(Plain-text document sources)

== == ==

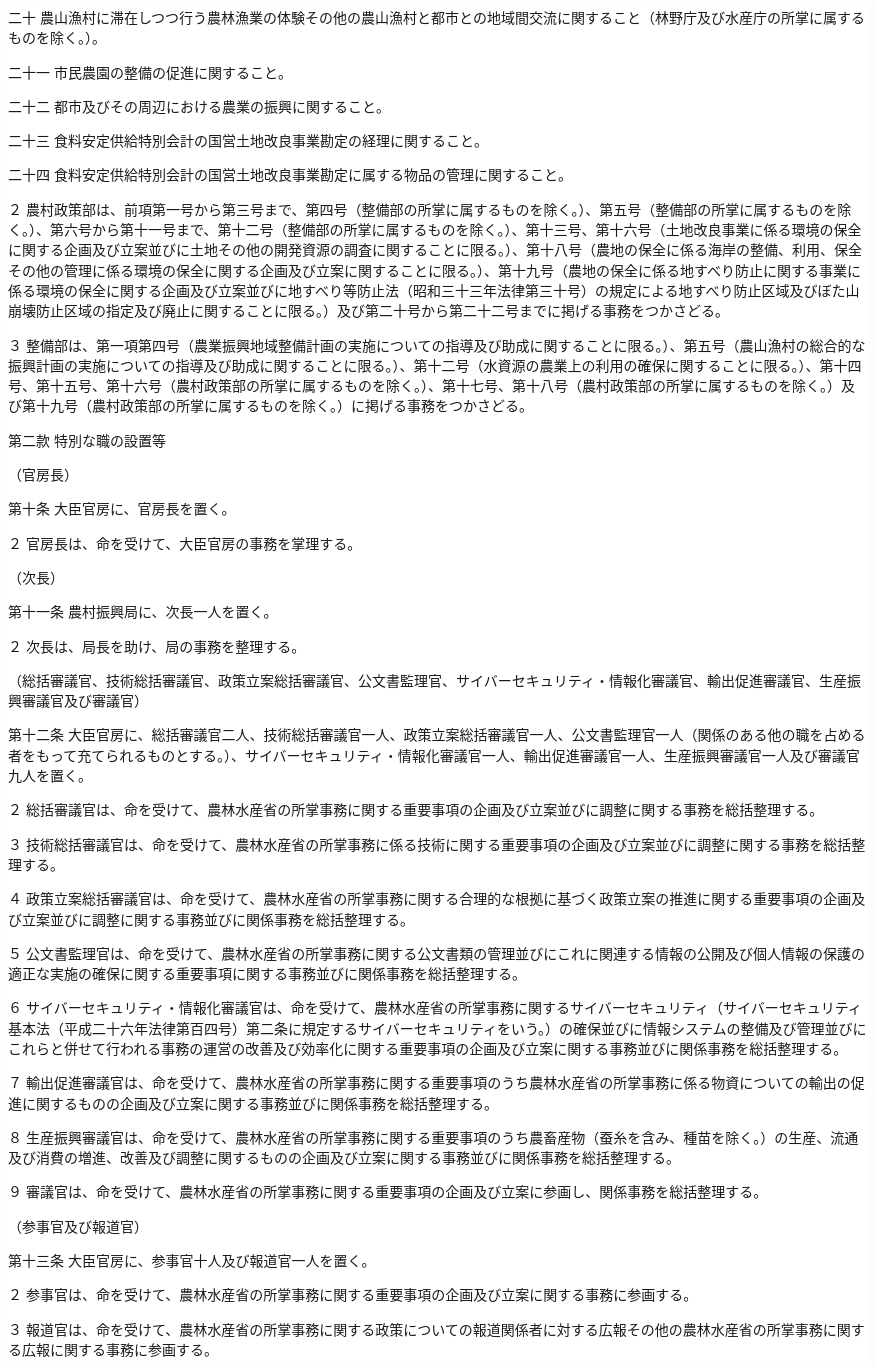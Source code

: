 二十 農山漁村に滞在しつつ行う農林漁業の体験その他の農山漁村と都市との地域間交流に関すること（林野庁及び水産庁の所掌に属するものを除く。）。

二十一 市民農園の整備の促進に関すること。

二十二 都市及びその周辺における農業の振興に関すること。

二十三 食料安定供給特別会計の国営土地改良事業勘定の経理に関すること。

二十四 食料安定供給特別会計の国営土地改良事業勘定に属する物品の管理に関すること。

２ 農村政策部は、前項第一号から第三号まで、第四号（整備部の所掌に属するものを除く。）、第五号（整備部の所掌に属するものを除く。）、第六号から第十一号まで、第十二号（整備部の所掌に属するものを除く。）、第十三号、第十六号（土地改良事業に係る環境の保全に関する企画及び立案並びに土地その他の開発資源の調査に関することに限る。）、第十八号（農地の保全に係る海岸の整備、利用、保全その他の管理に係る環境の保全に関する企画及び立案に関することに限る。）、第十九号（農地の保全に係る地すべり防止に関する事業に係る環境の保全に関する企画及び立案並びに地すべり等防止法（昭和三十三年法律第三十号）の規定による地すべり防止区域及びぼた山崩壊防止区域の指定及び廃止に関することに限る。）及び第二十号から第二十二号までに掲げる事務をつかさどる。

３ 整備部は、第一項第四号（農業振興地域整備計画の実施についての指導及び助成に関することに限る。）、第五号（農山漁村の総合的な振興計画の実施についての指導及び助成に関することに限る。）、第十二号（水資源の農業上の利用の確保に関することに限る。）、第十四号、第十五号、第十六号（農村政策部の所掌に属するものを除く。）、第十七号、第十八号（農村政策部の所掌に属するものを除く。）及び第十九号（農村政策部の所掌に属するものを除く。）に掲げる事務をつかさどる。

第二款 特別な職の設置等

（官房長）

第十条 大臣官房に、官房長を置く。

２ 官房長は、命を受けて、大臣官房の事務を掌理する。

（次長）

第十一条 農村振興局に、次長一人を置く。

２ 次長は、局長を助け、局の事務を整理する。

（総括審議官、技術総括審議官、政策立案総括審議官、公文書監理官、サイバーセキュリティ・情報化審議官、輸出促進審議官、生産振興審議官及び審議官）

第十二条 大臣官房に、総括審議官二人、技術総括審議官一人、政策立案総括審議官一人、公文書監理官一人（関係のある他の職を占める者をもって充てられるものとする。）、サイバーセキュリティ・情報化審議官一人、輸出促進審議官一人、生産振興審議官一人及び審議官九人を置く。

２ 総括審議官は、命を受けて、農林水産省の所掌事務に関する重要事項の企画及び立案並びに調整に関する事務を総括整理する。

３ 技術総括審議官は、命を受けて、農林水産省の所掌事務に係る技術に関する重要事項の企画及び立案並びに調整に関する事務を総括整理する。

４ 政策立案総括審議官は、命を受けて、農林水産省の所掌事務に関する合理的な根拠に基づく政策立案の推進に関する重要事項の企画及び立案並びに調整に関する事務並びに関係事務を総括整理する。

５ 公文書監理官は、命を受けて、農林水産省の所掌事務に関する公文書類の管理並びにこれに関連する情報の公開及び個人情報の保護の適正な実施の確保に関する重要事項に関する事務並びに関係事務を総括整理する。

６ サイバーセキュリティ・情報化審議官は、命を受けて、農林水産省の所掌事務に関するサイバーセキュリティ（サイバーセキュリティ基本法（平成二十六年法律第百四号）第二条に規定するサイバーセキュリティをいう。）の確保並びに情報システムの整備及び管理並びにこれらと併せて行われる事務の運営の改善及び効率化に関する重要事項の企画及び立案に関する事務並びに関係事務を総括整理する。

７ 輸出促進審議官は、命を受けて、農林水産省の所掌事務に関する重要事項のうち農林水産省の所掌事務に係る物資についての輸出の促進に関するものの企画及び立案に関する事務並びに関係事務を総括整理する。

８ 生産振興審議官は、命を受けて、農林水産省の所掌事務に関する重要事項のうち農畜産物（蚕糸を含み、種苗を除く。）の生産、流通及び消費の増進、改善及び調整に関するものの企画及び立案に関する事務並びに関係事務を総括整理する。

９ 審議官は、命を受けて、農林水産省の所掌事務に関する重要事項の企画及び立案に参画し、関係事務を総括整理する。

（参事官及び報道官）

第十三条 大臣官房に、参事官十人及び報道官一人を置く。

２ 参事官は、命を受けて、農林水産省の所掌事務に関する重要事項の企画及び立案に関する事務に参画する。

３ 報道官は、命を受けて、農林水産省の所掌事務に関する政策についての報道関係者に対する広報その他の農林水産省の所掌事務に関する広報に関する事務に参画する。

== == ==

:: Exercise instructions ::
From the records above, pull out each line that has "第十六号".

:: The answer ::
２ 農村政策部は、前項第一号から第三号まで、第四号（整備部の所掌に属するものを除く。）、第五号（整備部の所掌に属するものを除く。）、第六号から第十一号まで、第十二号（整備部の所掌に属するものを除く。）、第十三号、第十六号（土地改良事業に係る環境の保全に関する企画及び立案並びに土地その他の開発資源の調査に関することに限る。）、第十八号（農地の保全に係る海岸の整備、利用、保全その他の管理に係る環境の保全に関する企画及び立案に関することに限る。）、第十九号（農地の保全に係る地すべり防止に関する事業に係る環境の保全に関する企画及び立案並びに地すべり等防止法（昭和三十三年法律第三十号）の規定による地すべり防止区域及びぼた山崩壊防止区域の指定及び廃止に関することに限る。）及び第二十号から第二十二号までに掲げる事務をつかさどる。
３ 整備部は、第一項第四号（農業振興地域整備計画の実施についての指導及び助成に関することに限る。）、第五号（農山漁村の総合的な振興計画の実施についての指導及び助成に関することに限る。）、第十二号（水資源の農業上の利用の確保に関することに限る。）、第十四号、第十五号、第十六号（農村政策部の所掌に属するものを除く。）、第十七号、第十八号（農村政策部の所掌に属するものを除く。）及び第十九号（農村政策部の所掌に属するものを除く。）に掲げる事務をつかさどる。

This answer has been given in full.